Ddl corruzione continuano le grandi manovre. Secondo incontro tra il ministro della Giustizia Paola Severino e i tecnici della maggioranza. Dopo la riunione di questa mattina, il Guardasigilli è tornata a fare il punto con i capigruppo in commissione Giustizia di Pd e Pdl Donatella Ferranti ed Enrico Costa e con quello dell’Udc, Roberto Rao. Sul tavolo del confronto c’è sempre la parte penale del provvedimento: gli articoli 13 e 14 del disegno di legge. Nel corso della breve riunione il ministro avrebbe iniziato ad anticipare informalmente la sua posizione sulle proposte di modifica per la parte penale. Ieri, in aula, era scoccata la polemica – trasversale dal Pdl all’Idv – perché il Guardasigilli aveva annunciato di voler dare i pareri direttamente per l’aula e non nei comitati ristretti. Alla fine era stato lo stesso ministro a comunicare che i pareri erano già pronti: “A me sembrava – aveva sottolineato – non modificasse i tempi e i contenuti. Se un problema è rimuovibile, io sono sempre propensa a non estremizzare. L’importante è arrivare ad una buona legge sulla corruzione. C’è una esigenza oggettiva di innovare” le norme. 

Il Partito Democratico scende in campo con le sue proposte e possibili emendamenti. L’eventuale elezione di coloro che siano stati condannati con sentenza definitiva o con sentenza non ancora passata in giudicato per reati gravi “è nulla”. Il patteggiamento della pena, previsto dall’articolo 444 del codice di procedura penale, è equiparato alla sentenza di condanna. Per i Democratici non può essere candidato chi è stato condannato con sentenza passata in giudicato e che ha subito una condanna anche solo in primo grado, ma per reati gravi come mafia e terrorismo, ma anche per concussione, corruzione per atto contrario ai doveri d’ufficio, corruzione in atti giudiziari, per scambio elettorale politico-mafioso, riciclaggio, impiego di denaro, beni o utilità di provenienza illecita. Sono questi, infatti, i reati considerati più gravi e per i quali non è dunque necessaria una sentenza passata in giudicato. . La norma, che riscrive l’articolo 10 del testo, prevede che le misure valgano solo per i candidati al Parlamento nazionale e Ue. La proposta, se avrà ok dell’Aula, diventerà legge mentre si dà delega al governo a riordinare la materia. Sarà candidabile chi, benchè condannato, ottenga la riabilitazione (ai sensi dell’articolo 117 c.p.). Nell’emendamento riscritto dal Pd si prevede anche che il sopraggiungere di una di queste cause di incandidabilità, e cioè la sentenza di condanna o definitiva o di primo o secondo grado per reati gravissimi, comporterà anche la decadenza dalla carica di parlamentare. Sempre nella stessa norma si dà anche la delega al governo ad adottare un decreto legislativo entro sei mesi dalla data di entrata in vigore del ddl anticorruzione per riordinare la materia su incandidabilità, ineleggibilità ed incompatibilità. Il nodo incandidabilità sembra esse stato accantonato dopo l’ipotesi che il governo ponesse la fiducia sul ddl proprio perché le distanze tra gli schieramenti sembrano incolmabili.

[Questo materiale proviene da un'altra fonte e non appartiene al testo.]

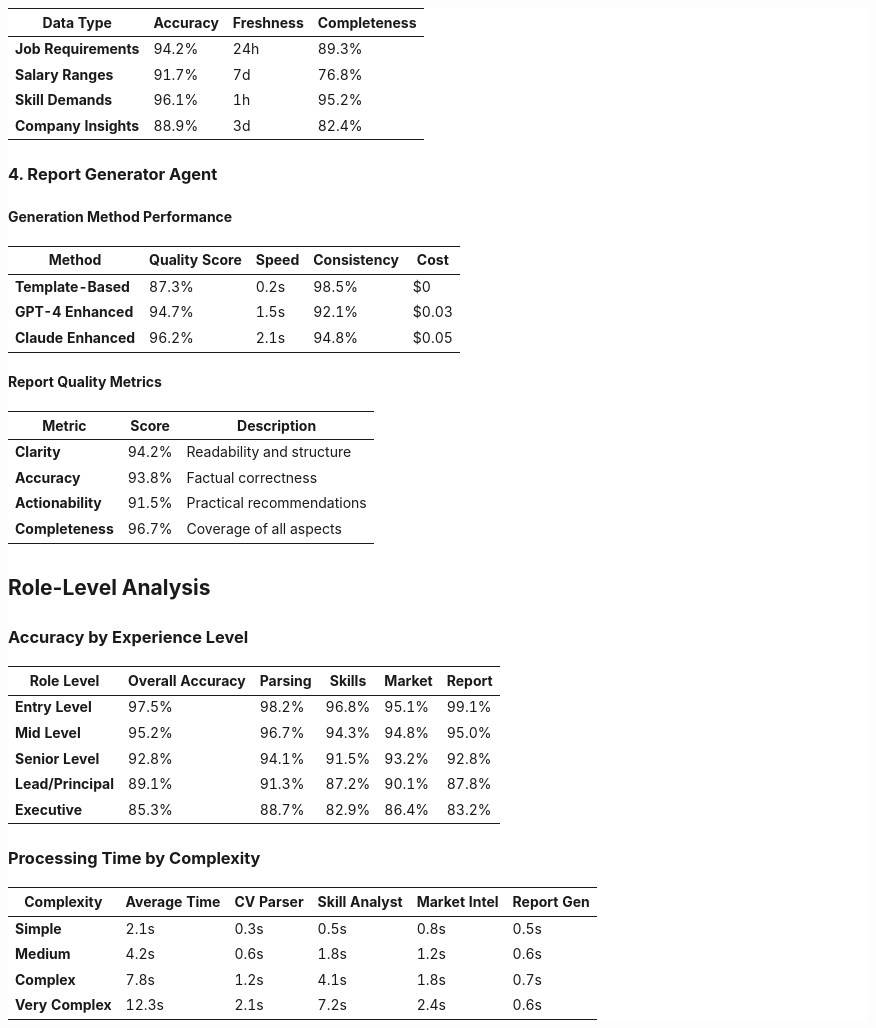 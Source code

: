 | Data Type            | Accuracy | Freshness | Completeness |
| -------------------- | -------- | --------- | ------------ |
| **Job Requirements** | 94.2%    | 24h       | 89.3%        |
| **Salary Ranges**    | 91.7%    | 7d        | 76.8%        |
| **Skill Demands**    | 96.1%    | 1h        | 95.2%        |
| **Company Insights** | 88.9%    | 3d        | 82.4%        |

### 4. Report Generator Agent

#### Generation Method Performance

| Method              | Quality Score | Speed | Consistency | Cost  |
| ------------------- | ------------- | ----- | ----------- | ----- |
| **Template-Based**  | 87.3%         | 0.2s  | 98.5%       | $0    |
| **GPT-4 Enhanced**  | 94.7%         | 1.5s  | 92.1%       | $0.03 |
| **Claude Enhanced** | 96.2%         | 2.1s  | 94.8%       | $0.05 |

#### Report Quality Metrics

| Metric            | Score | Description               |
| ----------------- | ----- | ------------------------- |
| **Clarity**       | 94.2% | Readability and structure |
| **Accuracy**      | 93.8% | Factual correctness       |
| **Actionability** | 91.5% | Practical recommendations |
| **Completeness**  | 96.7% | Coverage of all aspects   |

## Role-Level Analysis

### Accuracy by Experience Level

| Role Level         | Overall Accuracy | Parsing | Skills | Market | Report |
| ------------------ | ---------------- | ------- | ------ | ------ | ------ |
| **Entry Level**    | 97.5%            | 98.2%   | 96.8%  | 95.1%  | 99.1%  |
| **Mid Level**      | 95.2%            | 96.7%   | 94.3%  | 94.8%  | 95.0%  |
| **Senior Level**   | 92.8%            | 94.1%   | 91.5%  | 93.2%  | 92.8%  |
| **Lead/Principal** | 89.1%            | 91.3%   | 87.2%  | 90.1%  | 87.8%  |
| **Executive**      | 85.3%            | 88.7%   | 82.9%  | 86.4%  | 83.2%  |

### Processing Time by Complexity

| Complexity       | Average Time | CV Parser | Skill Analyst | Market Intel | Report Gen |
| ---------------- | ------------ | --------- | ------------- | ------------ | ---------- |
| **Simple**       | 2.1s         | 0.3s      | 0.5s          | 0.8s         | 0.5s       |
| **Medium**       | 4.2s         | 0.6s      | 1.8s          | 1.2s         | 0.6s       |
| **Complex**      | 7.8s         | 1.2s      | 4.1s          | 1.8s         | 0.7s       |
| **Very Complex** | 12.3s        | 2.1s      | 7.2s          | 2.4s         | 0.6s       |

Di parere opposto il Pdl. La sentenza passata in giudicato è “un passaggio inespugnabile” e sul quale “non possono esserci trattative” per l’incandidabilità di chi aspira ad entrare in Parlamento dice il capogruppo del Pdl in commissione Giustizia, Francesco Paolo Sisto, il deputato che ha ripresentato il cosiddetto emendamento anti processo Ruby.